> _Work instruction_: Locate the string "sandwich" in the records below. Copy every line where it occurs.
START Data provided
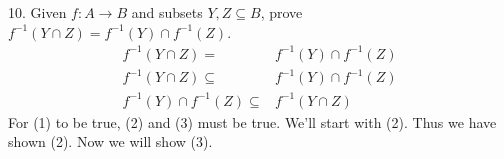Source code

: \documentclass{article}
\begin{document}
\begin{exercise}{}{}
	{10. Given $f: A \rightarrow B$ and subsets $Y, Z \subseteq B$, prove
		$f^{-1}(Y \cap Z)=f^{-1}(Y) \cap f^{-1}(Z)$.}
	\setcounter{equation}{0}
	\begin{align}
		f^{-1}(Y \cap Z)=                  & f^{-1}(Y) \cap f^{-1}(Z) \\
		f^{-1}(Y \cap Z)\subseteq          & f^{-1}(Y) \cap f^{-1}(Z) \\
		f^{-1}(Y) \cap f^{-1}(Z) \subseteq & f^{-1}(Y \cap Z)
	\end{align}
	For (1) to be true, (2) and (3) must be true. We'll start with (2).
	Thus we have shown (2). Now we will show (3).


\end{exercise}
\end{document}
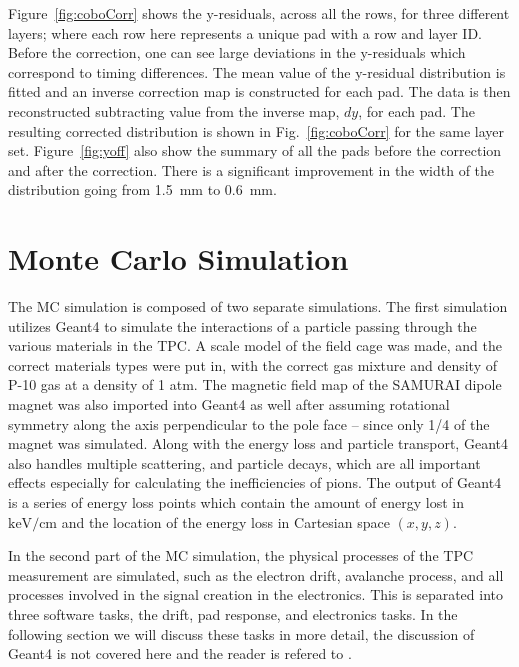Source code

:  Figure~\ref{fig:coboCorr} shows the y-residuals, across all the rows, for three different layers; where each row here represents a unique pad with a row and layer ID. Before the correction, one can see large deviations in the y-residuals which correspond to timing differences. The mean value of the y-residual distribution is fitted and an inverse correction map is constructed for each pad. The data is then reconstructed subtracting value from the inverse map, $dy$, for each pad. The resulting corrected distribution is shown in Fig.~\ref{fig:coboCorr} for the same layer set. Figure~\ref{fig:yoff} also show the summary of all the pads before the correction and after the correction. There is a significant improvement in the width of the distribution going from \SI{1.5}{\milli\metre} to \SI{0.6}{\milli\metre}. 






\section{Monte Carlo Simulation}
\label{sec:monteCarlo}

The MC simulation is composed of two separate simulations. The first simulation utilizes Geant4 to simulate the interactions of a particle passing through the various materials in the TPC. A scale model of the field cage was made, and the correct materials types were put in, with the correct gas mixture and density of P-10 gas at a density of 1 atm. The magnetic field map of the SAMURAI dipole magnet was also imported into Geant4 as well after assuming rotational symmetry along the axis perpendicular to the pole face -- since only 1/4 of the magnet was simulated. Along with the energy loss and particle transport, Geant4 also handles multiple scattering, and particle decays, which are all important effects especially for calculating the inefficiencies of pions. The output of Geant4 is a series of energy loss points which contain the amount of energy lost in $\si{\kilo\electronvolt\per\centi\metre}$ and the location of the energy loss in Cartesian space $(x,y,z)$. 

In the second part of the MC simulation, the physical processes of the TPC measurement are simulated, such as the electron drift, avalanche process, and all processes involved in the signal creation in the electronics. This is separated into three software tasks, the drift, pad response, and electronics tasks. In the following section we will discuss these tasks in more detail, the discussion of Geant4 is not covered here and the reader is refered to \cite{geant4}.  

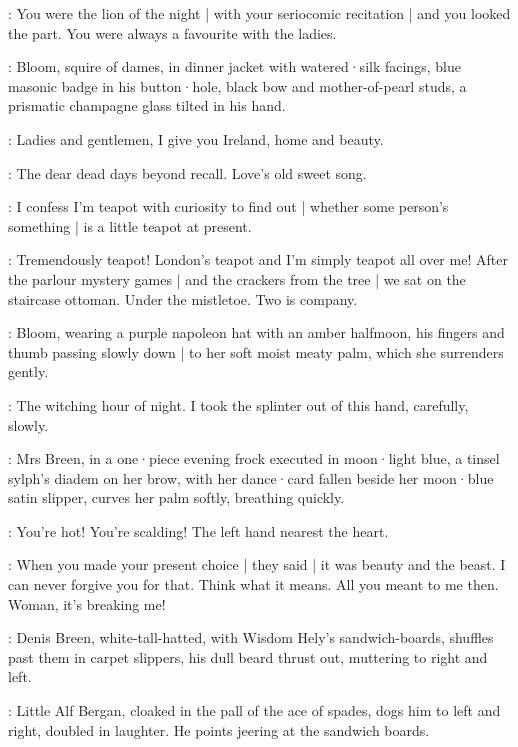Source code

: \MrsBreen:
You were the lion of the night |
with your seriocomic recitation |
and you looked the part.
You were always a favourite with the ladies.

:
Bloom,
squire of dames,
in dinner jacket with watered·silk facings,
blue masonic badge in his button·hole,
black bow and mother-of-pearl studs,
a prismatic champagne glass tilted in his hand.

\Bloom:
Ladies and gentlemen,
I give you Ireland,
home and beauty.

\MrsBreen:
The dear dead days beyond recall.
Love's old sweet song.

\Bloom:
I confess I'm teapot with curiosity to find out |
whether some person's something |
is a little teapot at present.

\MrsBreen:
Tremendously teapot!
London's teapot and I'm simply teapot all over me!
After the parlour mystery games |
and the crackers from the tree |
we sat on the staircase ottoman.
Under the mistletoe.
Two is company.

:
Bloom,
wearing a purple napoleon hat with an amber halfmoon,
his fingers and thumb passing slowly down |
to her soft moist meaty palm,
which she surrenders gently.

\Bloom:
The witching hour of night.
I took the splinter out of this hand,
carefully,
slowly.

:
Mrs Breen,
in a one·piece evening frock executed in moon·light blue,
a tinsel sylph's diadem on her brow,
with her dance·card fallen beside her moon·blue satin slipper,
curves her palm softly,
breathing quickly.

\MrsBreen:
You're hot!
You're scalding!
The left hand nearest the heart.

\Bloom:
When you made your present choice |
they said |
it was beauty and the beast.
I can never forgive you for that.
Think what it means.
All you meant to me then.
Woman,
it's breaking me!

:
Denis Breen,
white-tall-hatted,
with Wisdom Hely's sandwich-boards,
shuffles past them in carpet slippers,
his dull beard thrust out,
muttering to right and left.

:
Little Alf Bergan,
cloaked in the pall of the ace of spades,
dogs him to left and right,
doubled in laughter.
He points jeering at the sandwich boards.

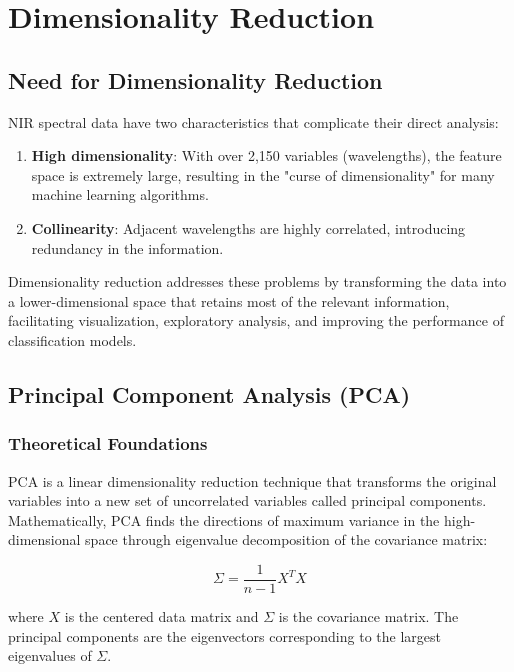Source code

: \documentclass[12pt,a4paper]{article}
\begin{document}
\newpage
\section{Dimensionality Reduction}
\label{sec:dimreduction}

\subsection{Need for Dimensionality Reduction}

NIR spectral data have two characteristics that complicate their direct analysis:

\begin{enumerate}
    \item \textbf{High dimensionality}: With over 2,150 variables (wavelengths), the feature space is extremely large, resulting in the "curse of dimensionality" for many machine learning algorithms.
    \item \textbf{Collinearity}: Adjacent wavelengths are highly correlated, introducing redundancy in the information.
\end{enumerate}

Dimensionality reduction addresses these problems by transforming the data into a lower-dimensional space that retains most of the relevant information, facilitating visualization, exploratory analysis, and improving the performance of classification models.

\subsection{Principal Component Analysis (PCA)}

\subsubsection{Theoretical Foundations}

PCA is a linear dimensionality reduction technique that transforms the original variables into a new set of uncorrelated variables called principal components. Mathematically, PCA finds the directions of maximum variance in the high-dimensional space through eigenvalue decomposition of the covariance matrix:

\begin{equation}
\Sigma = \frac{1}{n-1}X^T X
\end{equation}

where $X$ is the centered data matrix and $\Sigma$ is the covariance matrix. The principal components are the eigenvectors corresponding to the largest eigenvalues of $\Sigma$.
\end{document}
END Data provided
> _Written solution_:
with Wisdom Hely's sandwich-boards,
He points jeering at the sandwich boards.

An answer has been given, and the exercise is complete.